Work item
Filter the entries below, keeping only lines with "специальный".
▬▬▬
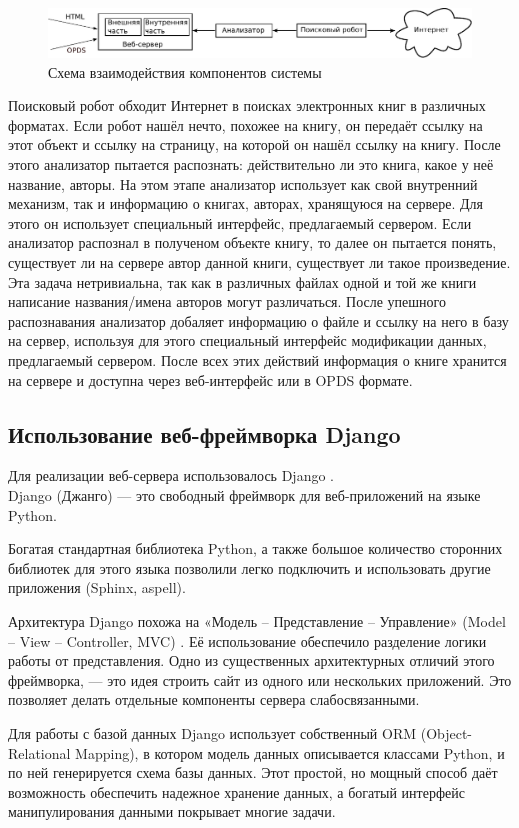 \begin{figure}
\centering
\includegraphics[width=.9\textwidth]{./head/innerstructure}
\caption{Схема взаимодействия компонентов системы}\label{fig:innerstructure}
\end{figure}

Поисковый робот обходит Интернет в поисках электронных книг в различных форматах. Если робот нашёл нечто, похожее на книгу, он передаёт ссылку на этот объект и ссылку на страницу, на которой он нашёл ссылку на книгу.
После этого анализатор пытается распознать: действительно ли это книга, какое у неё название, авторы. На этом этапе анализатор использует как свой внутренний механизм, так и информацию о книгах, авторах, хранящуюся на сервере. Для этого он использует специальный интерфейс, предлагаемый сервером.
Если анализатор распознал в полученом объекте книгу, то далее он пытается понять, существует ли на сервере автор данной книги, существует ли такое произведение. Эта задача нетривиальна, так как в различных файлах одной и той же книги написание названия/имена авторов могут различаться.
После упешного распознавания анализатор добаляет информацию о файле и ссылку на него в базу на сервер, используя для этого специальный интерфейс модификации данных, предлагаемый сервером.
После всех этих действий информация о книге хранится на сервере и доступна через веб-интерфейс или в OPDS формате.



\subsection{Использование веб-фреймворка Django}

Для реализации веб-сервера использовалось Django \cite{django}.\\
Django (Джанго) — это свободный фреймворк для веб-приложений на языке Python.

Богатая стандартная библиотека Python, а также большое количество сторонних библиотек для этого языка
позволили легко подключить и использовать другие приложения (Sphinx, aspell).

Архитектура Django похожа на «Модель -- Представление -- Управление» (Model -- View -- Controller, MVC) \cite{djangomvc}.
Её использование обеспечило разделение логики работы от представления. 
Одно из существенных архитектурных отличий этого фреймворка, ---
это идея строить сайт из одного или нескольких приложений.
Это позволяет делать отдельные компоненты сервера слабосвязанными.

Для работы с базой данных Django использует собственный ORM (Object-Relational Mapping),
в котором модель данных описывается классами Python, и по ней генерируется схема базы данных.
Этот простой, но мощный способ даёт возможность обеспечить надежное хранение данных,
а богатый интерфейс манипулирования данными покрывает многие задачи.
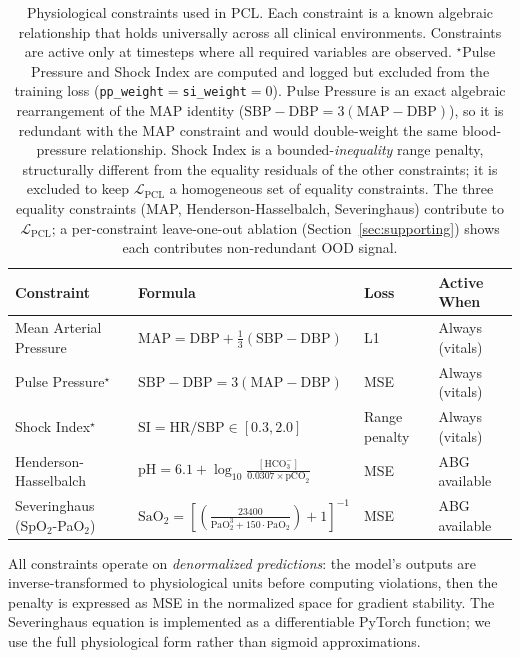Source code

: \documentclass{article}
\begin{document}
\begin{table}[htbp]
\caption{Physiological constraints used in PCL. Each constraint is a known algebraic relationship that holds universally across all clinical environments. Constraints are active only at timesteps where all required variables are observed. $^\star$Pulse Pressure and Shock Index are computed and logged but excluded from the training loss (\texttt{pp\_weight}$=$\texttt{si\_weight}$=0$). Pulse Pressure is an exact algebraic rearrangement of the MAP identity ($\text{SBP}-\text{DBP}=3(\text{MAP}-\text{DBP})$), so it is redundant with the MAP constraint and would double-weight the same blood-pressure relationship. Shock Index is a bounded-\emph{inequality} range penalty, structurally different from the equality residuals of the other constraints; it is excluded to keep $\mathcal{L}_{\text{PCL}}$ a homogeneous set of equality constraints. The three equality constraints (MAP, Henderson-Hasselbalch, Severinghaus) contribute to $\mathcal{L}_{\text{PCL}}$; a per-constraint leave-one-out ablation (Section~\ref{sec:supporting}) shows each contributes non-redundant OOD signal.}
\label{tab:constraints}
\centering
\small
\begin{tabular}{@{}llll@{}}
\toprule
Constraint & Formula & Loss & Active When \\
\midrule
Mean Arterial Pressure & $\text{MAP} = \text{DBP} + \frac{1}{3}(\text{SBP} - \text{DBP})$ & L1 & Always (vitals) \\
Pulse Pressure$^\star$ & $\text{SBP} - \text{DBP} = 3(\text{MAP} - \text{DBP})$ & MSE & Always (vitals) \\
Shock Index$^\star$ & $\text{SI} = \text{HR} / \text{SBP} \in [0.3, 2.0]$ & Range penalty & Always (vitals) \\
Henderson-Hasselbalch & $\text{pH} = 6.1 + \log_{10}\frac{[\text{HCO}_3^-]}{0.0307 \times \text{pCO}_2}$ & MSE & ABG available \\
Severinghaus (SpO$_2$-PaO$_2$) & $\text{SaO}_2 = \left[\left(\frac{23400}{\text{PaO}_2^3 + 150 \cdot \text{PaO}_2}\right) + 1\right]^{-1}$ & MSE & ABG available \\
\bottomrule
\end{tabular}
\end{table}

All constraints operate on \emph{denormalized predictions}: the model's outputs are inverse-transformed to physiological units before computing violations, then the penalty is expressed as MSE in the normalized space for gradient stability.
The Severinghaus equation is implemented as a differentiable PyTorch function; we use the full physiological form rather than sigmoid approximations.
\end{document}
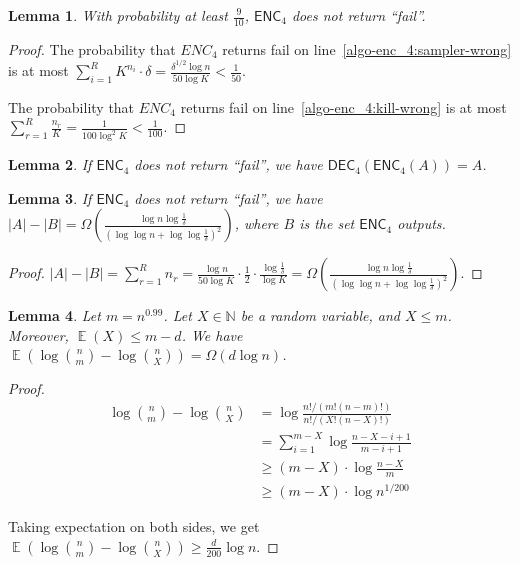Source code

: \documentclass[10pt]{article}
\DeclareMathOperator*{\E}{\mathbb{E}}
\newtheorem{lemma}{Lemma}
\newcommand{\enc}{\textsf{ENC}\xspace}
\newcommand{\dec}{\textsf{DEC}\xspace}
\begin{document}
\begin{lemma} \label{lemma:enc_4-sampler-work}
  With probability at least $\frac{9}{10}$, $\enc_4$ does not return ``fail''. 
\end{lemma}

\begin{proof}
  The probability that $ENC_4$ returns fail on line~\ref{algo-enc_4:sampler-wrong} is at most $\sum_{i=1}^{R} K^{n_i}\cdot \delta = \frac{\delta^{1/2} \log n}{50\log K} < \frac{1}{50}$. 
  
  The probability that $ENC_4$ returns fail on line~\ref{algo-enc_4:kill-wrong} is at most $\sum_{r=1}^{R}{\frac{n_r}{K}}=\frac{1}{100\log^2 K}<\frac{1}{100}$.
  
\end{proof}

\begin{lemma}
  If $\enc_4$ does not return ``fail'', we have $\dec_4(\enc_4(A))=A$.
\end{lemma}

\begin{lemma} \label{lemma:words-saving}
  If $\enc_4$ does not return ``fail'', we have $|A|-|B|=\Omega(\frac{\log n \log \frac{1}{\delta}}{(\log\log n + \log\log \frac{1}{\delta})^2})$, where $B$ is the set $\enc_4$ outputs.
\end{lemma}

\begin{proof}
  $|A|-|B|=\sum_{r=1}^{R}{n_r}= \frac{\log n}{50 \log K} \cdot \frac{1}{2}\cdot \frac{\log \frac{1}{\delta}}{\log K}
  = \Omega(\frac{\log n \log \frac{1}{\delta}}{(\log\log n + \log\log \frac{1}{\delta})^2})$.
\end{proof}


\begin{lemma} \label{lemma:bits-saving}
  Let $m=n^{0.99}$. Let $X\in \mathbb{N}$ be a random variable, and $X\le m$. Moreover, $\E(X)\le m-d$. We have $\E(\log {n \choose m}-\log {n \choose X})=\Omega(d \log n)$.
\end{lemma}

\begin{proof}
  \begin{align*}
    \log {n \choose m}-\log {n \choose X}
    &=   \log \frac{n!/(m!(n-m)!)}{n!/(X!(n-X)!)} \\
    &=   \sum_{i=1}^{m-X}\log \frac{n-X-i+1}{m-i+1} \\
    &\ge (m-X)\cdot \log \frac{n-X}{m} \\
    &\ge (m-X)\cdot \log n^{1/200}
  \end{align*}
  
  Taking expectation on both sides, we get $\E(\log {n \choose m}-\log {n \choose X})\ge \frac{d}{200} \log n$. 
\end{proof}
\end{document}
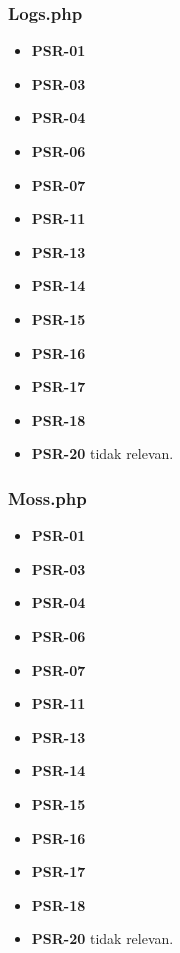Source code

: \subsubsection{Logs.php}
\begin{itemize}
	\item \textbf{PSR-01} 
	\item \textbf{PSR-03}
	\item \textbf{PSR-04}
	\item \textbf{PSR-06}
	\item \textbf{PSR-07}
	\item \textbf{PSR-11}
	\item \textbf{PSR-13}
	\item \textbf{PSR-14}
	\item \textbf{PSR-15}
	\item \textbf{PSR-16}
	\item \textbf{PSR-17} 
	\item \textbf{PSR-18} 
	\item \textbf{PSR-20} tidak relevan.
\end{itemize}

\subsubsection{Moss.php}
\begin{itemize}
	\item \textbf{PSR-01} 
	\item \textbf{PSR-03}
	\item \textbf{PSR-04}
	\item \textbf{PSR-06}
	\item \textbf{PSR-07}
	\item \textbf{PSR-11}
	\item \textbf{PSR-13}
	\item \textbf{PSR-14}
	\item \textbf{PSR-15}
	\item \textbf{PSR-16}
	\item \textbf{PSR-17} 
	\item \textbf{PSR-18} 
	\item \textbf{PSR-20} tidak relevan.
\end{itemize}


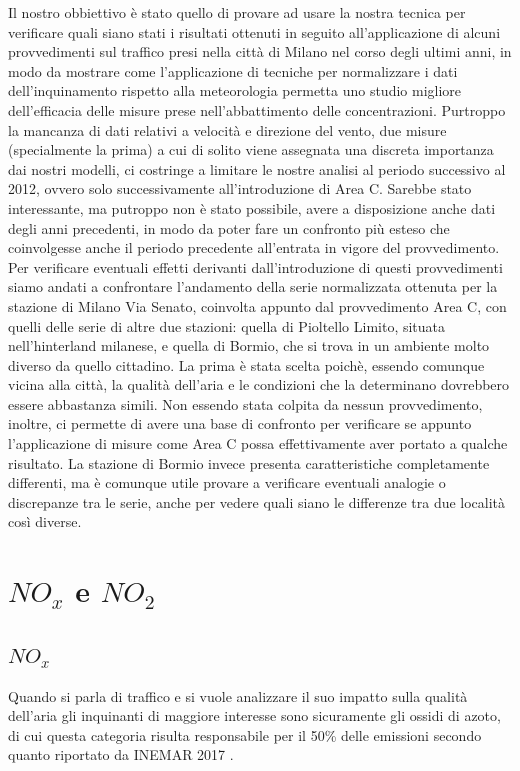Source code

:\documentclass[a4paper,12pt]{report}
\begin{document}
Il nostro obbiettivo è stato quello di provare ad usare la nostra tecnica per verificare quali siano stati i risultati ottenuti in seguito all'applicazione di alcuni provvedimenti sul traffico presi nella città di Milano nel corso degli ultimi anni, in modo da mostrare come l'applicazione di tecniche per normalizzare i dati dell'inquinamento rispetto alla meteorologia permetta uno studio migliore dell'efficacia delle misure prese nell'abbattimento delle concentrazioni. Purtroppo la mancanza di dati relativi a velocità e direzione del vento, due misure (specialmente la prima) a cui di solito viene assegnata una discreta importanza dai nostri modelli, ci costringe a limitare le nostre analisi al periodo successivo al 2012, ovvero solo successivamente all'introduzione di Area C. Sarebbe stato interessante, ma putroppo non è stato possibile, avere a disposizione anche dati degli anni precedenti, in modo da poter fare un confronto più esteso che coinvolgesse anche il periodo precedente all'entrata in vigore del provvedimento.
Per verificare eventuali effetti derivanti dall'introduzione di questi provvedimenti siamo andati a confrontare l'andamento della serie normalizzata ottenuta per la stazione di Milano Via Senato, coinvolta appunto dal provvedimento Area C, con quelli delle serie di altre due stazioni: quella di Pioltello Limito, situata nell'hinterland milanese, e quella di Bormio, che si trova in un ambiente molto diverso da quello cittadino. La prima è stata scelta poichè, essendo comunque vicina alla città, la qualità dell'aria e le condizioni che la determinano dovrebbero essere abbastanza simili. Non essendo stata colpita da nessun provvedimento, inoltre, ci permette di avere una base di confronto per verificare se appunto l'applicazione di misure come Area C possa effettivamente aver portato a qualche risultato. La stazione di Bormio invece presenta caratteristiche completamente differenti, ma è comunque utile provare a verificare eventuali analogie o discrepanze tra le serie, anche per vedere quali siano le differenze tra due località così diverse.

\section{$NO_x$ e $NO_2$}
\subsection{$NO_x$}
Quando si parla di traffico e si vuole analizzare il suo impatto sulla qualità dell'aria gli inquinanti di maggiore interesse sono sicuramente gli ossidi di azoto, di cui questa categoria risulta responsabile per il 50\% delle emissioni secondo quanto riportato da INEMAR 2017 \cite{inemar2017}.
\end{document}
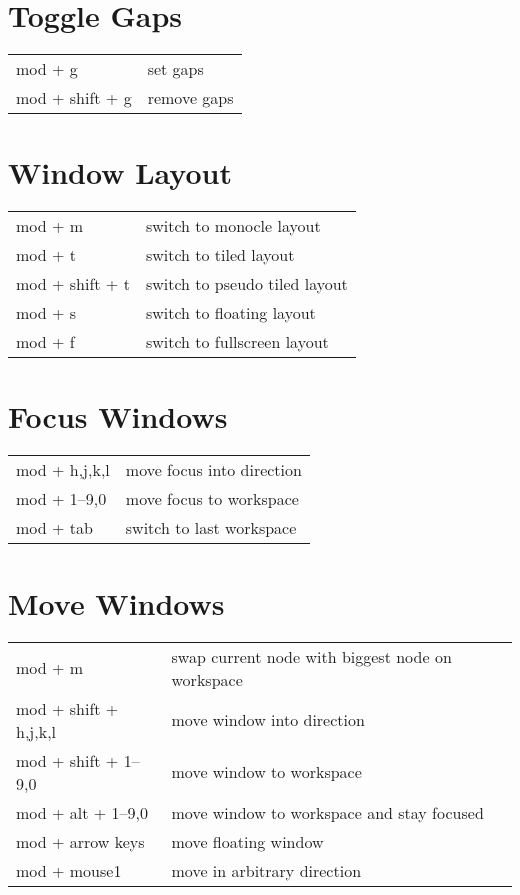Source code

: \documentclass[
    10pt,
    a4paper,
    notitlepage,
    egregdoesnotlikesansseriftitles
]{scrartcl}
\begin{document}
\section{Toggle Gaps}
\begin{tabular}{p{4cm}l}
    mod + g             & set gaps                              \\
    mod + shift + g     & remove gaps
\end{tabular}

\section{Window Layout}
\begin{tabular}{p{4cm}l}
    mod + m             & switch to monocle layout              \\
    mod + t             & switch to tiled layout                \\
    mod + shift + t     & switch to pseudo tiled layout         \\
    mod + s             & switch to floating layout             \\
    mod + f             & switch to fullscreen layout
\end{tabular}

\section{Focus Windows}
\begin{tabular}{p{4cm}l}
    mod + h,j,k,l         & move focus into direction        \\
    mod + 1--9,0          & move focus to workspace         \\
    mod + tab             & switch to last workspace
\end{tabular}

\section{Move Windows}
\begin{tabular}{p{4cm}l}
    mod + m               & swap current node with biggest node on workspace \\
    mod + shift + h,j,k,l & move window into direction        \\
    mod + shift + 1--9,0   & move window to workspace         \\
    mod + alt + 1--9,0     & move window to workspace and stay focused       \\
    mod + arrow keys      & move floating window              \\
    mod + mouse1          & move in arbitrary direction
\end{tabular}
\end{document}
▬▬▬
Result
После этого анализатор пытается распознать: действительно ли это книга, какое у неё название, авторы. На этом этапе анализатор использует как свой внутренний механизм, так и информацию о книгах, авторах, хранящуюся на сервере. Для этого он использует специальный интерфейс, предлагаемый сервером.
После упешного распознавания анализатор добаляет информацию о файле и ссылку на него в базу на сервер, используя для этого специальный интерфейс модификации данных, предлагаемый сервером.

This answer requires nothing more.